Problem description
Identify each line below that contains the word "tests", and copy it out.

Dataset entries

----------------------------------------

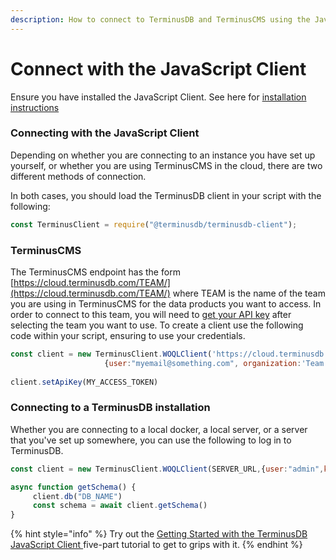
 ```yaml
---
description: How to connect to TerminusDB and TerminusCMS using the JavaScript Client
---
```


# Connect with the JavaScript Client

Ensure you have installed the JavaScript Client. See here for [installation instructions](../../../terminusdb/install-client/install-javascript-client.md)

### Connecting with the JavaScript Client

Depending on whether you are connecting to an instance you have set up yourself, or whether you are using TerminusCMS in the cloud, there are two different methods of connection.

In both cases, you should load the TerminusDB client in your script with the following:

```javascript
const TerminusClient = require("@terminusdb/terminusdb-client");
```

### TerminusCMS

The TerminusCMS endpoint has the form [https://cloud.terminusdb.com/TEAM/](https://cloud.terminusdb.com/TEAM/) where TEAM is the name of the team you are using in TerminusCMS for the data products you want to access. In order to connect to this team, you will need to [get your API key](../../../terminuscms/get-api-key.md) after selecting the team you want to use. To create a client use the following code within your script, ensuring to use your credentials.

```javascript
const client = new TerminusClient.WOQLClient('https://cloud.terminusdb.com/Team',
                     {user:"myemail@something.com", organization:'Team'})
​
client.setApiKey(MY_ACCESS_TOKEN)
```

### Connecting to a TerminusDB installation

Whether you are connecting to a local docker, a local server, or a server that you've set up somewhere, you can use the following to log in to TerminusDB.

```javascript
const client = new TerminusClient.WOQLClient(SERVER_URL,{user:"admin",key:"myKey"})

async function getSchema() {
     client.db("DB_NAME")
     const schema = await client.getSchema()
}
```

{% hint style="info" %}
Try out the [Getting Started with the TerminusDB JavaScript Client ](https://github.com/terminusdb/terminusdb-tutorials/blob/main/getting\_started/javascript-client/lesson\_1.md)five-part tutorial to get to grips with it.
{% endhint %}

----------------------------------------

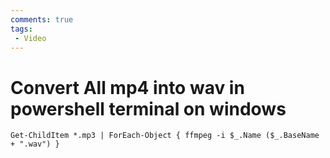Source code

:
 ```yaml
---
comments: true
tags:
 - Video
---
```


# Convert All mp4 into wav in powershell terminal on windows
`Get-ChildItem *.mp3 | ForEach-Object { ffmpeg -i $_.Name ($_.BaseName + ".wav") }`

----------------------------------------

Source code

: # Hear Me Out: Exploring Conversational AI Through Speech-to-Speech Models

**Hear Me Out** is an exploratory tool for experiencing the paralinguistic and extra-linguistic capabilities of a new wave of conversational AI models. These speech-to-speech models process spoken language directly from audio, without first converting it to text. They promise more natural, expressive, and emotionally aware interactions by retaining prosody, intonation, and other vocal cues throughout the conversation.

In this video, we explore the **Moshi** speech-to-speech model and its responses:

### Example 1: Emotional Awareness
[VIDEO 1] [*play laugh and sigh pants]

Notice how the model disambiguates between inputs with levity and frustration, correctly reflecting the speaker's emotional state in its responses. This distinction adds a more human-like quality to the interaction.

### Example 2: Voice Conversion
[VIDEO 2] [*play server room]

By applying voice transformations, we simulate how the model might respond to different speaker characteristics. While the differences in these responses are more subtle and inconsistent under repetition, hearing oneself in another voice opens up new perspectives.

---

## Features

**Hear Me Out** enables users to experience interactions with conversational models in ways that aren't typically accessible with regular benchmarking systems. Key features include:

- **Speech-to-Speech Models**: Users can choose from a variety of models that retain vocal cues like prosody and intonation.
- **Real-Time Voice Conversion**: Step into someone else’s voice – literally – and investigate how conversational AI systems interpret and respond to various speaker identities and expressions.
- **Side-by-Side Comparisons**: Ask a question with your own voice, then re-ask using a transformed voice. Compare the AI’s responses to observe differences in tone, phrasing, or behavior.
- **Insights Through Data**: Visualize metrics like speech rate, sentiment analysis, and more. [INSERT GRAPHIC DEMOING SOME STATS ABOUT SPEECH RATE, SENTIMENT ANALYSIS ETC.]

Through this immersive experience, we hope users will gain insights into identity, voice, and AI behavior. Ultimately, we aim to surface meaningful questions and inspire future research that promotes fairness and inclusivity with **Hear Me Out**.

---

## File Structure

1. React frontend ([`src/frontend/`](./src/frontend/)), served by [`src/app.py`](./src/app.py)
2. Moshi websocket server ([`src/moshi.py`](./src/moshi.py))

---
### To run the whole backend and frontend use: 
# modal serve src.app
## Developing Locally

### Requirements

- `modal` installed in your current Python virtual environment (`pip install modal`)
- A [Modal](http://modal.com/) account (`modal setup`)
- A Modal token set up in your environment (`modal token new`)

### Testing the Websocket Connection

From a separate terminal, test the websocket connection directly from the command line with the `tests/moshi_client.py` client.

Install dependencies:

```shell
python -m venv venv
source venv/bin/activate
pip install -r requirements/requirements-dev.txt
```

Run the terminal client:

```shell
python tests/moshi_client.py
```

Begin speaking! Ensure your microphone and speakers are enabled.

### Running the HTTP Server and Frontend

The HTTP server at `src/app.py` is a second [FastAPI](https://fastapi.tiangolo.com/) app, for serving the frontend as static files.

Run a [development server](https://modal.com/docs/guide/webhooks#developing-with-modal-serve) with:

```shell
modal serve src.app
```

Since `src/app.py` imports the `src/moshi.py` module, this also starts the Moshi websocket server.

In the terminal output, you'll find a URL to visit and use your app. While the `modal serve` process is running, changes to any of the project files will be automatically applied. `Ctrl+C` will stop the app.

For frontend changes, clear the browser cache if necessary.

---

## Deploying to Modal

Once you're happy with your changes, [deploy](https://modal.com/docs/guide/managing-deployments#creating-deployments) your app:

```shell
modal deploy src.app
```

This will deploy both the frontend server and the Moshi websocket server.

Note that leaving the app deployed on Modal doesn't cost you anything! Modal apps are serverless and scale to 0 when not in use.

----------------------------------------

Solution to this exercise
From a separate terminal, test the websocket connection directly from the command line with the `tests/moshi_client.py` client.
python tests/moshi_client.py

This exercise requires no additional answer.